Irving ne répondit pas.

« Le mardi, je mange français.

— Quel genre ?

— Tout. Du bœuf bourguignon. Des crêpes.

— La cuisine cajun, c’est assez français pour vous ? »

Costello rigola. « Pourquoi ?

— Je connais un excellent restaurant cajun… On pourrait y déjeuner. »

Costello ne dit rien pendant un long moment, puis il sourit, presque à lui-même. Sans se tourner vers Irving, il hocha la tête lentement et répondit : « D’accord. C’est un peu tiré par les cheveux, mais on va dire que cajun, c’est assez français pour un mardi. »

 

Ils ne reparlèrent pas des scènes de crime. D’un autre côté, il n’y avait pas grand-chose à en dire. L’heure était surtout à la réflexion. Costello trouvait leur virée
instructive
, mais ne fournit pas d’autre explication. Irving avait très envie de l’interroger sur l’agression qu’il avait subie, sur Robert Clare, sur Frank Gorman – quel genre d’homme c’était, s’ils avaient pu discuter au-delà de la stricte enquête – mais il ne le fit pas. Costello n’embraya pas. Lorsqu’ils eurent fini de manger, Irving le raccompagna au siège du
Herald
et le remercia de lui avoir consacré un peu de son temps.
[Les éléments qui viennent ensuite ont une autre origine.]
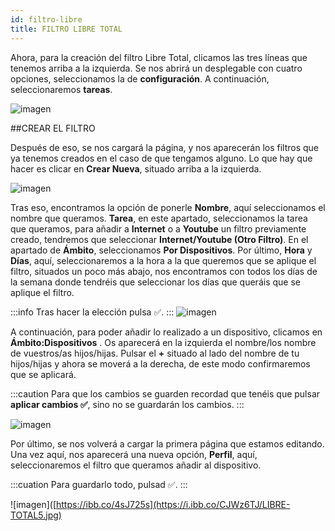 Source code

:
 ```yaml
---
id: filtro-libre
title: FILTRO LIBRE TOTAL
---
```


Ahora, para la creación del filtro Libre Total, clicamos las tres líneas que tenemos arriba a la izquierda. Se nos abrirá un desplegable con cuatro opciones, seleccionamos la de **configuración**.  A continuación, seleccionaremos **tareas**.

![imagen](https://i.ibb.co/3zpKKkY/LIBRE-TOTAl1.jpg)

##CREAR EL FILTRO

Después de eso, se nos cargará la página, y nos aparecerán los filtros que ya tenemos creados en el caso de que tengamos alguno. Lo que hay que hacer es clicar en **Crear Nueva**, situado arriba a la izquierda.

![imagen](https://i.ibb.co/nzSj42X/LIBRE-TOTAL2.jpg)

Tras eso, encontramos la opción de ponerle **Nombre**, aquí seleccionamos el nombre que queramos. **Tarea**, en este apartado, seleccionamos la tarea que queramos, para añadir a **Internet** o a **Youtube** un filtro previamente creado, tendremos que seleccionar **Internet/Youtube (Otro Filtro)**. En el apartado de **Ámbito**, seleccionamos **Por Dispositivos**. Por último, **Hora** y **Días**, aquí, seleccionaremos a la hora a la que queremos que se aplique el filtro, situados un poco más abajo, nos encontramos con todos los días de la semana donde tendréis que seleccionar los días que queráis que se aplique el filtro.

:::info
Tras hacer la elección pulsa ✅.
:::
![imagen](https://i.ibb.co/yV4BMTr/LIBRE-TOTAl3.jpg)

A continuación, para poder añadir lo realizado a un dispositivo, clicamos en **Ámbito:Dispositivos** . Os aparecerá en la izquierda el nombre/los nombre de vuestros/as hijos/hijas. Pulsar el **+** situado al lado del nombre de tu hijos/hijas y ahora se moverá a la derecha, de este modo confirmaremos que se aplicará.

:::caution
Para que los cambios se guarden recordad que tenéis que pulsar **aplicar cambios ✅**, sino no se guardarán los cambios.
:::

![imagen](https://i.ibb.co/b6vYQ8q/LIBRE-TOTAL4.jpg)

Por último, se nos volverá a cargar la primera página que estamos editando. Una vez aquí, nos aparecerá una nueva opción, **Perfil**, aquí, seleccionaremos el filtro que queramos añadir al dispositivo.

:::cuation
Para guardarlo todo, pulsad ✅.
:::

![imagen]([https://ibb.co/4sJ725s](https://i.ibb.co/CJWz6TJ/LIBRE-TOTAL5.jpg)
« Je ne pense pas vous avoir été très utile, répondit Costello.

— Il fallait que je le fasse. Et je préférais ne pas le faire seul.

— Et maintenant ?

— Je vais réinterroger les parents, les amis, les dernières personnes à avoir vu les victimes vivantes. Je vais aller voir les gens qui ont découvert les cadavres. Je vais tout reprendre de zéro.

— Si vous avez besoin de moi, vous m’appelez. Je reste aux aguets.

— C’est gentil à vous.

— C’est un jeu de patience, non ?

— On observe, acquiesça Irving. On attend. On espère qu’on en a vu le bout. »
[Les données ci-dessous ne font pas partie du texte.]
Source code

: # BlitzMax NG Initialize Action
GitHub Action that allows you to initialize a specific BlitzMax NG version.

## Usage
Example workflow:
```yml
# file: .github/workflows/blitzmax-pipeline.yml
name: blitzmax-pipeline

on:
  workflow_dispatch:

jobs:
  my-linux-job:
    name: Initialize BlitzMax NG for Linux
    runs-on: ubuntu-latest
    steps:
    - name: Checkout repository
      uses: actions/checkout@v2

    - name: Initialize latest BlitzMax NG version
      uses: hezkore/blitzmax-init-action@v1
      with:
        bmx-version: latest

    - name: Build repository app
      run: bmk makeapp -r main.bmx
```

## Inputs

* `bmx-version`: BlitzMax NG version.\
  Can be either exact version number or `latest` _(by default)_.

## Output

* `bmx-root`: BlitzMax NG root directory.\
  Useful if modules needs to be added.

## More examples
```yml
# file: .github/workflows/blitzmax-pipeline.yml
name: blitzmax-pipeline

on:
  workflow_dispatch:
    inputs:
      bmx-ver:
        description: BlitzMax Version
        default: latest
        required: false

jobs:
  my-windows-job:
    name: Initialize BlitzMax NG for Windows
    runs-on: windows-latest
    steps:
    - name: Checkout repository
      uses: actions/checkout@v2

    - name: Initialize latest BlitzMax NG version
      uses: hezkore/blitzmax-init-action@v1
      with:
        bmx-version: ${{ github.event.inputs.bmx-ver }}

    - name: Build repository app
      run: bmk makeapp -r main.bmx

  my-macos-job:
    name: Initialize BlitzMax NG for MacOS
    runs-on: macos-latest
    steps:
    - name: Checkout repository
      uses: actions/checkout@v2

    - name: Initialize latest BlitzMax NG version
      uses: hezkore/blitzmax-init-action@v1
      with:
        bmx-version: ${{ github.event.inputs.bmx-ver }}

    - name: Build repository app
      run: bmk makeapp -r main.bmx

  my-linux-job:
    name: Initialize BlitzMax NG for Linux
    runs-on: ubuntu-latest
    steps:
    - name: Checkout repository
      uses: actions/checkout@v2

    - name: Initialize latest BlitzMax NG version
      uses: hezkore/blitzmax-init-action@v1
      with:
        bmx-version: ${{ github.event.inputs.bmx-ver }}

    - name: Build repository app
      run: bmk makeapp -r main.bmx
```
Costello n’eut pas besoin de répondre : l’expression sur son visage parlait d’elle-même.

L’un comme l’autre savaient très bien qu’ils n’en avaient pas vu le bout.

L’un comme l’autre savaient que le Commémorateur n’avait fait que commencer.
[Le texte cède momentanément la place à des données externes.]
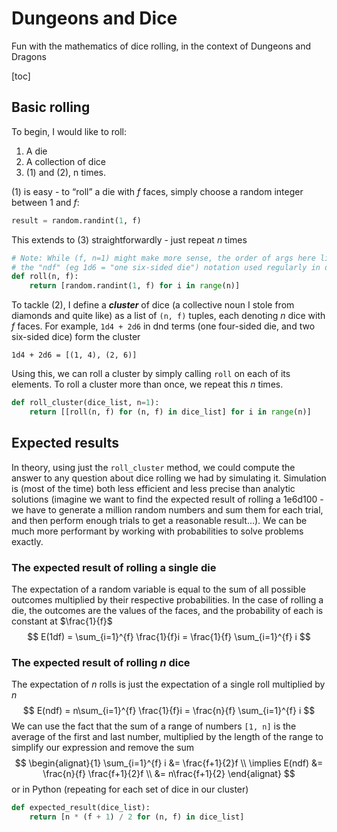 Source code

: # Dungeons and Dice

Fun with the mathematics of dice rolling, in the context of Dungeons and Dragons

[toc]

## Basic rolling

To begin, I would like to roll:

1. A die
2. A collection of dice
3. (1) and (2), n times.

(1) is easy - to “roll” a die with *f* faces, simply choose a random integer between 1 and *f*:

```python
result = random.randint(1, f)
```

This extends to (3) straightforwardly - just repeat *n* times

```python
# Note: While (f, n=1) might make more sense, the order of args here lines up nicely with
# the "ndf" (eg 1d6 = "one six-sided die") notation used regularly in dnd
def roll(n, f):
    return [random.randint(1, f) for i in range(n)]
```

To tackle (2), I define a ***cluster*** of dice (a collective noun I stole from diamonds and quite like) as a list of `(n, f)` tuples, each denoting *n* dice with *f* faces. For example, `1d4 + 2d6` in dnd terms (one four-sided die, and two six-sided dice) form the cluster

```
1d4 + 2d6 = [(1, 4), (2, 6)]
```

Using this, we can roll a cluster by simply calling `roll` on each of its elements. To roll a cluster more than once, we repeat this *n* times.

```python
def roll_cluster(dice_list, n=1):
    return [[roll(n, f) for (n, f) in dice_list] for i in range(n)]
```

## Expected results

In theory, using just the `roll_cluster` method, we could compute the answer to any question about dice rolling we had by simulating it. Simulation is (most of the time) both less efficient and less precise than analytic solutions (imagine we want to find the expected result of rolling a 1e6d100 - we have to generate a million random numbers and sum them for each trial, and then perform enough trials to get a reasonable result…). We can be much more performant by working with probabilities to solve problems exactly.

### The expected result of rolling a single die

The expectation of a random variable is equal to the sum of all possible outcomes multiplied by their respective probabilities. In the case of rolling a die, the outcomes are the values of the faces, and the probability of each is constant at $\frac{1}{f}$
$$
E(1df) = \sum_{i=1}^{f} \frac{1}{f}i = \frac{1}{f} \sum_{i=1}^{f} i
$$

### The expected result of rolling *n* dice

The expectation of *n* rolls is just the expectation of a single roll multiplied by *n*
$$
E(ndf) = n\sum_{i=1}^{f} \frac{1}{f}i = \frac{n}{f} \sum_{i=1}^{f} i
$$
We can use the fact that the sum of a range of numbers `[1, n]` is the average of the first and last number, multiplied by the length of the range to simplify our expression and remove the sum
$$
\begin{alignat}{1}
\sum_{i=1}^{f} i &= \frac{f+1}{2}f \\
\implies E(ndf) &= \frac{n}{f} \frac{f+1}{2}f \\
 &= n\frac{f+1}{2}
\end{alignat}
$$
or in Python (repeating for each set of dice in our cluster)

```python
def expected_result(dice_list):
    return [n * (f + 1) / 2 for (n, f) in dice_list]
```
Ils attendirent vingt-huit jours.

Dans l’intervalle, les deux hommes se parlèrent à onze reprises, mais surtout par courtoisie, comme pour se rappeler qu’ils étaient encore en contact, que John Costello était toujours à l’affût, qu’Irving confirmait sa présence dans le dispositif. Irving n’appela Karen Langley que pour des motifs professionnels. Parfois c’était à elle qu’il laissait un message destiné à Costello, et une ou deux fois, ils échangèrent des propos aimables, se demandèrent mutuellement comment ça allait. Cependant, les vraies questions étaient éludées. Ils savaient tous deux qu’Irving ne connaîtrait aucun moment de répit tant que cette affaire ne serait pas élucidée.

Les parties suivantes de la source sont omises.